▶ **Data to use**:
┌──

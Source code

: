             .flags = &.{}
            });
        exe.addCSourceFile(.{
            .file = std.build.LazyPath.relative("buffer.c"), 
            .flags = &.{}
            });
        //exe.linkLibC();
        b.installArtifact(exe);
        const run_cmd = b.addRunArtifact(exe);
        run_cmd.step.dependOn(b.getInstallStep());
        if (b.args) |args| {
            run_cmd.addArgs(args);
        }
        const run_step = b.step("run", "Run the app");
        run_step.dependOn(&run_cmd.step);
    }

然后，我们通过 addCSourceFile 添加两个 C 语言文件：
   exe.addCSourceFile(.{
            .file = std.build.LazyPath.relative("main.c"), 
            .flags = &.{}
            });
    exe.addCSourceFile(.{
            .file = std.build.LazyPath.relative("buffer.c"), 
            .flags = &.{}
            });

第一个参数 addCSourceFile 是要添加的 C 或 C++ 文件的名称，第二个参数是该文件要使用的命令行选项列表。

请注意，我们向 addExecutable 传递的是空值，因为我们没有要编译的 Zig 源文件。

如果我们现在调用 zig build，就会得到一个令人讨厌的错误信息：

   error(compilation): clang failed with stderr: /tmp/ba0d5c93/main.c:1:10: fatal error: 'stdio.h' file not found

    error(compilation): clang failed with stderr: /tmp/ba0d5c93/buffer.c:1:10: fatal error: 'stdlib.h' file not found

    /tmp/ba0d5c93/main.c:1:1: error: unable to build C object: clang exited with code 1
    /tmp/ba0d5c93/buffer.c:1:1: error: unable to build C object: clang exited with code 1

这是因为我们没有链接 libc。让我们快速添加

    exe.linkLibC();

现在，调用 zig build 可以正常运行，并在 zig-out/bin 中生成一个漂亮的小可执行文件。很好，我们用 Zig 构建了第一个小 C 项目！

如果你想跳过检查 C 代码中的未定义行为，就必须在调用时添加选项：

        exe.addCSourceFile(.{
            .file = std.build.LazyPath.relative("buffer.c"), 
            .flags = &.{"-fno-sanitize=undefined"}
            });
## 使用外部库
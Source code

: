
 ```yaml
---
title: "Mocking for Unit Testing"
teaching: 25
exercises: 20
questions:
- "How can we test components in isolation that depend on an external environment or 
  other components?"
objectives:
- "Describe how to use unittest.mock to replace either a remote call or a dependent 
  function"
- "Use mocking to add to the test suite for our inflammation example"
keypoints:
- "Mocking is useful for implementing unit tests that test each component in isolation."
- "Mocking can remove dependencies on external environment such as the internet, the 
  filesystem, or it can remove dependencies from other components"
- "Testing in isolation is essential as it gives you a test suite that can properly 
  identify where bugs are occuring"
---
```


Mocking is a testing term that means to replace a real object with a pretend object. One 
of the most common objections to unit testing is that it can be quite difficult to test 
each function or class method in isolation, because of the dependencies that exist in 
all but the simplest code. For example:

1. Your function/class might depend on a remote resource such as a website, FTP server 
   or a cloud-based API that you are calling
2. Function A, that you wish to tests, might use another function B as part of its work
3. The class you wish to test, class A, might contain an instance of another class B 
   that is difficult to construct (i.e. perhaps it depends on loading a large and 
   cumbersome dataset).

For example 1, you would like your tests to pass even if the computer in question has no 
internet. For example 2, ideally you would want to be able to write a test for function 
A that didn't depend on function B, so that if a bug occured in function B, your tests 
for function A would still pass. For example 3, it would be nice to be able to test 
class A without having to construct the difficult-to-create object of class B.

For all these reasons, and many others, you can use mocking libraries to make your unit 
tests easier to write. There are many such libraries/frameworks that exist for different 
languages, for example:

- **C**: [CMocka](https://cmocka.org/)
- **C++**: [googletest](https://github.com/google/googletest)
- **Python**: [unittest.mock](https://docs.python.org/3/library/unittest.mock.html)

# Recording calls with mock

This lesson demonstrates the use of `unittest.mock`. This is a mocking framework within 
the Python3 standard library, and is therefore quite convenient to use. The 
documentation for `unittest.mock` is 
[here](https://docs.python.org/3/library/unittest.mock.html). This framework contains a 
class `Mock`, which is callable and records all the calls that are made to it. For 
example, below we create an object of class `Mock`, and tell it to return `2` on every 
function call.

└──

▶ **What you will do**:
Repeat the whole listing exactly. Leave nothing out.

▶ **Exercise response**:
Source code

:             .flags = &.{}
            });
        exe.addCSourceFile(.{
            .file = std.build.LazyPath.relative("buffer.c"), 
            .flags = &.{}
            });
        //exe.linkLibC();
        b.installArtifact(exe);
        const run_cmd = b.addRunArtifact(exe);
        run_cmd.step.dependOn(b.getInstallStep());
        if (b.args) |args| {
            run_cmd.addArgs(args);
        }
        const run_step = b.step("run", "Run the app");
        run_step.dependOn(&run_cmd.step);
    }

然后，我们通过 addCSourceFile 添加两个 C 语言文件：
   exe.addCSourceFile(.{
            .file = std.build.LazyPath.relative("main.c"), 
            .flags = &.{}
            });
    exe.addCSourceFile(.{
            .file = std.build.LazyPath.relative("buffer.c"), 
            .flags = &.{}
            });

第一个参数 addCSourceFile 是要添加的 C 或 C++ 文件的名称，第二个参数是该文件要使用的命令行选项列表。

请注意，我们向 addExecutable 传递的是空值，因为我们没有要编译的 Zig 源文件。

如果我们现在调用 zig build，就会得到一个令人讨厌的错误信息：

   error(compilation): clang failed with stderr: /tmp/ba0d5c93/main.c:1:10: fatal error: 'stdio.h' file not found

    error(compilation): clang failed with stderr: /tmp/ba0d5c93/buffer.c:1:10: fatal error: 'stdlib.h' file not found

    /tmp/ba0d5c93/main.c:1:1: error: unable to build C object: clang exited with code 1
    /tmp/ba0d5c93/buffer.c:1:1: error: unable to build C object: clang exited with code 1

这是因为我们没有链接 libc。让我们快速添加

    exe.linkLibC();

现在，调用 zig build 可以正常运行，并在 zig-out/bin 中生成一个漂亮的小可执行文件。很好，我们用 Zig 构建了第一个小 C 项目！

如果你想跳过检查 C 代码中的未定义行为，就必须在调用时添加选项：

        exe.addCSourceFile(.{
            .file = std.build.LazyPath.relative("buffer.c"), 
            .flags = &.{"-fno-sanitize=undefined"}
            });
## 使用外部库
Source code

:
 ```yaml
---
title: "Mocking for Unit Testing"
teaching: 25
exercises: 20
questions:
- "How can we test components in isolation that depend on an external environment or 
  other components?"
objectives:
- "Describe how to use unittest.mock to replace either a remote call or a dependent 
  function"
- "Use mocking to add to the test suite for our inflammation example"
keypoints:
- "Mocking is useful for implementing unit tests that test each component in isolation."
- "Mocking can remove dependencies on external environment such as the internet, the 
  filesystem, or it can remove dependencies from other components"
- "Testing in isolation is essential as it gives you a test suite that can properly 
  identify where bugs are occuring"
---
```


Mocking is a testing term that means to replace a real object with a pretend object. One 
of the most common objections to unit testing is that it can be quite difficult to test 
each function or class method in isolation, because of the dependencies that exist in 
all but the simplest code. For example:

1. Your function/class might depend on a remote resource such as a website, FTP server 
   or a cloud-based API that you are calling
2. Function A, that you wish to tests, might use another function B as part of its work
3. The class you wish to test, class A, might contain an instance of another class B 
   that is difficult to construct (i.e. perhaps it depends on loading a large and 
   cumbersome dataset).

For example 1, you would like your tests to pass even if the computer in question has no 
internet. For example 2, ideally you would want to be able to write a test for function 
A that didn't depend on function B, so that if a bug occured in function B, your tests 
for function A would still pass. For example 3, it would be nice to be able to test 
class A without having to construct the difficult-to-create object of class B.

For all these reasons, and many others, you can use mocking libraries to make your unit 
tests easier to write. There are many such libraries/frameworks that exist for different 
languages, for example:

- **C**: [CMocka](https://cmocka.org/)
- **C++**: [googletest](https://github.com/google/googletest)
- **Python**: [unittest.mock](https://docs.python.org/3/library/unittest.mock.html)

# Recording calls with mock

This lesson demonstrates the use of `unittest.mock`. This is a mocking framework within 
the Python3 standard library, and is therefore quite convenient to use. The 
documentation for `unittest.mock` is 
[here](https://docs.python.org/3/library/unittest.mock.html). This framework contains a 
class `Mock`, which is callable and records all the calls that are made to it. For 
example, below we create an object of class `Mock`, and tell it to return `2` on every 
function call.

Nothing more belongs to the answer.